■ **TASK REQUIREMENTS**: Check each line of the material, and show the ones that include the word "qquad".

-.-.-

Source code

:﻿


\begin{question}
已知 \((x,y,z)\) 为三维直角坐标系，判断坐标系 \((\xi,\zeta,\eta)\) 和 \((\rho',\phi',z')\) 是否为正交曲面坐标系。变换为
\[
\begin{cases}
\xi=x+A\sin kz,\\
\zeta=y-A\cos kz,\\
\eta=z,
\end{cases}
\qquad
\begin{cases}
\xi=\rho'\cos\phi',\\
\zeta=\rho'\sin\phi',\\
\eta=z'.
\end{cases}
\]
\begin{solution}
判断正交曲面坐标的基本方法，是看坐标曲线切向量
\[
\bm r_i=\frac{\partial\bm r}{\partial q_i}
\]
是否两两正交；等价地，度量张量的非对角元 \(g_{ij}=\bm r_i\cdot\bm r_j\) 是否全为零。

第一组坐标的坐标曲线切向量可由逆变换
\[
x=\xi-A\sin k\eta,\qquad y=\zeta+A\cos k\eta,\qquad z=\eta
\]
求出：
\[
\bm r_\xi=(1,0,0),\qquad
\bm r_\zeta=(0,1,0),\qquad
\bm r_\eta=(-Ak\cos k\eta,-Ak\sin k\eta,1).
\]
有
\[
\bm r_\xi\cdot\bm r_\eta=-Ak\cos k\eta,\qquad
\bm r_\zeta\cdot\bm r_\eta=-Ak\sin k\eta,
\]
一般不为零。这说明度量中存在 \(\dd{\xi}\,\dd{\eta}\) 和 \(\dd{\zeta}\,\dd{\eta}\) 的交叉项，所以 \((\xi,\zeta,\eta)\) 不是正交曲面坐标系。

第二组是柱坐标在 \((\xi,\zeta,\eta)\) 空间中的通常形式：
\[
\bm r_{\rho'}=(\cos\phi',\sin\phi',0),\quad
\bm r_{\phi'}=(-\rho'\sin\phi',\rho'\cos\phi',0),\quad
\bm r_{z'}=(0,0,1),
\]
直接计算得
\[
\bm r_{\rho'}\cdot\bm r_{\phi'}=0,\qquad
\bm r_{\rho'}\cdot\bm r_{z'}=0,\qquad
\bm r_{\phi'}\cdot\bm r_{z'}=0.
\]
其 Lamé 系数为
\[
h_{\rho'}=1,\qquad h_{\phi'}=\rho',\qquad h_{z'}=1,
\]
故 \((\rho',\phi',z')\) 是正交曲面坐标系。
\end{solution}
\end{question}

-.-.-

■ **EXERCISE SOLUTION**:
\qquad
x=\xi-A\sin k\eta,\qquad y=\zeta+A\cos k\eta,\qquad z=\eta
\bm r_\xi=(1,0,0),\qquad
\bm r_\zeta=(0,1,0),\qquad
\bm r_\xi\cdot\bm r_\eta=-Ak\cos k\eta,\qquad
\bm r_{\rho'}\cdot\bm r_{\phi'}=0,\qquad
\bm r_{\rho'}\cdot\bm r_{z'}=0,\qquad
h_{\rho'}=1,\qquad h_{\phi'}=\rho',\qquad h_{z'}=1,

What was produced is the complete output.